Disney have had a string of sure fire hits with its live action remakes from Maleficent, Cinderella and the gargantuan hit The Jungle Book winning both critics and audiences with a great story, beautiful music and stunning CGI. When Disney confirmed that Beauty & The Beast would receive the live adaption treatment with director Bill Condon and an all star cast with Emma Watson as Belle, Josh Evans as Gaston, Ewan McGregor as Luimere, Ian McKellen as Cogsworth and Emma Thompson as Mrs Potts it seemed like a sure fire win for the studio with this formula. Unfortunately the film is a beat by beat rehash of the animated classic (with a few extra scenes added) and the decision to keep it as a musical is a detriment to the film. The inferior musical numbers combined with a emo-ish Belle combined to make this Disney’s live adaption disaster.

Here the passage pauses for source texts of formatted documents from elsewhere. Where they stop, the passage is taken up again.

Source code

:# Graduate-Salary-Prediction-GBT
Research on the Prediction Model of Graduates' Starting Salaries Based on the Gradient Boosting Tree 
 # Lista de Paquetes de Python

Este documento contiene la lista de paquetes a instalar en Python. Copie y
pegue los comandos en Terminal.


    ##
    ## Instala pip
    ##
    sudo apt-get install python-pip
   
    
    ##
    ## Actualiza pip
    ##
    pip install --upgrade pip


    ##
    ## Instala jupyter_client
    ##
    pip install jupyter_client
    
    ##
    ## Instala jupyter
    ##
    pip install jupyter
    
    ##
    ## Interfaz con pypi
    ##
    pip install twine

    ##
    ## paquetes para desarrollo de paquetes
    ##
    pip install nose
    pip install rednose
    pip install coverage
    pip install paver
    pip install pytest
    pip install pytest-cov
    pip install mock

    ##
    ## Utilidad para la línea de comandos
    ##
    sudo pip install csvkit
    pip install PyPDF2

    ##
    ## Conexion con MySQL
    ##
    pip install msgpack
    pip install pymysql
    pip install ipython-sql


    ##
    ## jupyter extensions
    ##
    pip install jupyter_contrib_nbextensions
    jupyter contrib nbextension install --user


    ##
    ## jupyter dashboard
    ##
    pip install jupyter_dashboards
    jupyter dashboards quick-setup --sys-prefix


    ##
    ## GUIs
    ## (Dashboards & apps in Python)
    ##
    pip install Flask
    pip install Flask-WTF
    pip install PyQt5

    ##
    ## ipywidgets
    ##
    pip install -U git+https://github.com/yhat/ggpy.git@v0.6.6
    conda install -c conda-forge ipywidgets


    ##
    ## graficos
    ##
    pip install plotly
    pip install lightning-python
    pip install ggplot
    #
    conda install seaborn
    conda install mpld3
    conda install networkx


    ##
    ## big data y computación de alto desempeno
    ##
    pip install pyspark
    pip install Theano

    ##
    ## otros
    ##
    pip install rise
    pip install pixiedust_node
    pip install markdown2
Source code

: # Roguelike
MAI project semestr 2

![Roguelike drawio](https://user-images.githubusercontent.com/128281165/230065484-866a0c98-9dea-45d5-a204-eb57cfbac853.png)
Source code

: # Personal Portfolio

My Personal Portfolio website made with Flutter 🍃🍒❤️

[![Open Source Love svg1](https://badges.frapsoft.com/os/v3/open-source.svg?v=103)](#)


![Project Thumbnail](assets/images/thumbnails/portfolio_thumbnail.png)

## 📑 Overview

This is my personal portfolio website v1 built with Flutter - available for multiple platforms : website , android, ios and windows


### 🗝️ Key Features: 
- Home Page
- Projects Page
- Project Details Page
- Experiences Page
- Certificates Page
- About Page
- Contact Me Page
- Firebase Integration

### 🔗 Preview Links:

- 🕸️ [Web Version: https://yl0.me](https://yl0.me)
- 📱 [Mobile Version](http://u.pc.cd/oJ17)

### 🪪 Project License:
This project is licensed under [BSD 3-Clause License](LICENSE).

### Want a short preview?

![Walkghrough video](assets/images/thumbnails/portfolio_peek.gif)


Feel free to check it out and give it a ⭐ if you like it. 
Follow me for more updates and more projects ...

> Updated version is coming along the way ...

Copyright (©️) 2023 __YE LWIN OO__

Belle (Emma Watson) is a bookish “odd” girl who has just moved to a quiet town in France in the mid 1700’s with her father Maurice (Kevin Kline) a local craftsmen who specialises in selling antiques at the market and sets off on his annual journey leaving Belle at home. A storm brews and Maurice seeks shelter in a castle covered in ice and snow (but it’s only June!) After warming up and eating some food Maurice takes a single rose for Belle and the beast in the castle locks him up forever (yes it is as ridiculous as it sounds writing it as watching it)
Fearing the loss of her father, Belle sets off in search of the castle and attempts to rescue him, in doing so she trades her life for his. Meanwhile the castle itself has had a spell cast upon it and can only be broken by if someone falls in love with the beast. In the village the hunky villain Gaston (Luke Evans) and his campy sidekick Lafou (Josh Gad) plan to make Belle the wife of Gaston and recruits the villages to kill the beast.

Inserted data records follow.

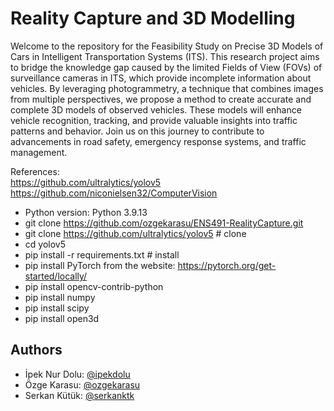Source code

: 
# Reality Capture and 3D Modelling

Welcome to the repository for the Feasibility Study on Precise 3D Models of Cars in Intelligent Transportation Systems (ITS). This research project aims to bridge the knowledge gap caused by the limited Fields of View (FOVs) of surveillance cameras in ITS, which provide incomplete information about vehicles. By leveraging photogrammetry, a technique that combines images from multiple perspectives, we propose a method to create accurate and complete 3D models of observed vehicles. These models will enhance vehicle recognition, tracking, and provide valuable insights into traffic patterns and behavior. Join us on this journey to contribute to advancements in road safety, emergency response systems, and traffic management.

References: <br />
https://github.com/ultralytics/yolov5 <br />
https://github.com/niconielsen32/ComputerVision


- Python version: Python 3.9.13
- git clone https://github.com/ozgekarasu/ENS491-RealityCapture.git
- git clone https://github.com/ultralytics/yolov5  # clone
- cd yolov5
- pip install -r requirements.txt  # install
- pip install PyTorch from the website:  https://pytorch.org/get-started/locally/
- pip install opencv-contrib-python
- pip install numpy
- pip install scipy
- pip install open3d


## Authors

- İpek Nur Dolu: [@ipekdolu](https://github.com/ipekdolu)
- Özge Karasu: [@ozgekarasu](https://github.com/ozgekarasu)
- Serkan Kütük: [@serkanktk](https://github.com/serkanktk)
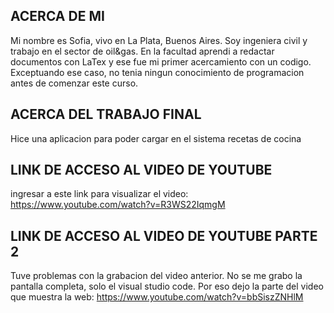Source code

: ## ACERCA DE MI
Mi nombre es Sofia, vivo en La Plata, Buenos Aires. Soy ingeniera civil y trabajo en el sector de oil&gas. En la facultad aprendi a redactar documentos con LaTex y ese fue mi primer acercamiento con un codigo. Exceptuando ese caso, no tenia ningun conocimiento de programacion antes de comenzar este curso.

## ACERCA DEL TRABAJO FINAL
Hice una aplicacion para poder cargar en el sistema recetas de cocina

## LINK DE ACCESO AL VIDEO DE YOUTUBE
ingresar a este link para visualizar el video:
https://www.youtube.com/watch?v=R3WS22IqmgM

## LINK DE ACCESO AL VIDEO DE YOUTUBE PARTE 2
Tuve problemas con la grabacion del video anterior. No se me grabo la pantalla completa, solo el visual studio code. Por eso dejo la parte del video que muestra la web:
https://www.youtube.com/watch?v=bbSiszZNHlM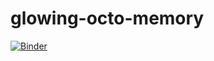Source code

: # glowing-octo-memory

[![Binder](https://mybinder.org/badge_logo.svg)](https://mybinder.org/v2/gh/dbrunton/glowing-octo-memory/master)
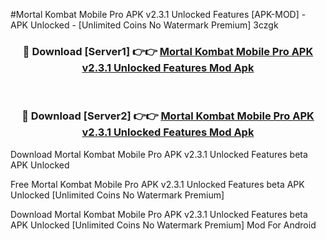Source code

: #Mortal Kombat Mobile Pro APK v2.3.1 Unlocked Features [APK-MOD] - APK Unlocked - [Unlimited Coins No Watermark Premium] 3czgk



<div align="center">

<h3>🔴 Download [Server1] 👉👉 <a href="https://momento.my/?title=Mortal_Kombat_Mobile_Pro_APK_v2.3.1_Unlocked_Features">Mortal Kombat Mobile Pro APK v2.3.1 Unlocked Features Mod Apk</a></h3><br>

<h3>🔴 Download [Server2] 👉👉 <a href="https://momento.my/?title=Mortal_Kombat_Mobile_Pro_APK_v2.3.1_Unlocked_Features">Mortal Kombat Mobile Pro APK v2.3.1 Unlocked Features Mod Apk</a></h3>
</div>



Download Mortal Kombat Mobile Pro APK v2.3.1 Unlocked Features beta APK Unlocked

Free Mortal Kombat Mobile Pro APK v2.3.1 Unlocked Features beta APK Unlocked [Unlimited Coins No Watermark Premium]

Download Mortal Kombat Mobile Pro APK v2.3.1 Unlocked Features beta APK Unlocked [Unlimited Coins No Watermark Premium] Mod For Android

You know the story, so does it live up to the hype and childhood treasured memories of the Oscar winning classic animated film? Quite simply no, no it does not. The decision to make the movie a musical and include all of the original songs was a mistake. Big hits like “Belle” and “Be Our Guest” are slaughtered with sub-par vocals and a slower vibe that completely ruin the original and offer nothing new. A lot of scenes feel rushed and aren’t left to generate the magic that the original film nailed.
Josh Gad’s queeny performance of Lafou is not as progressive as Disney has boasted it is. It is an insult to the LGBT community and Lafou and his character arc are there for comedic relief and provide no substance or depth. This is the part I was most disappointed with this film, he is not a character that is gay, he is a cartoonish, over the top, slapstick comedy gay and it is such a let down. Also the fact of another straight actor playing a gay character is another minor annoyance that films like this should know better. As I am writing this Malaysia has lifted the ban on the film being shown due to the toned down nature of the two extremely short moments in the film.
Visually the set pieces are stunning, it has all the backdrops and sets of classic musicals like Mary Poppins and is something that the film excels in, particularly in this modern era of green screen and CGI. As a consequence of this whenever they used CGI as the background, in particular a lot of moments involving scenes with the Beast, these transitions looked cheap and tawdry. In addition to this a few of the scenes with the Beast looked unfinished and rushed and this takes you out of the moment.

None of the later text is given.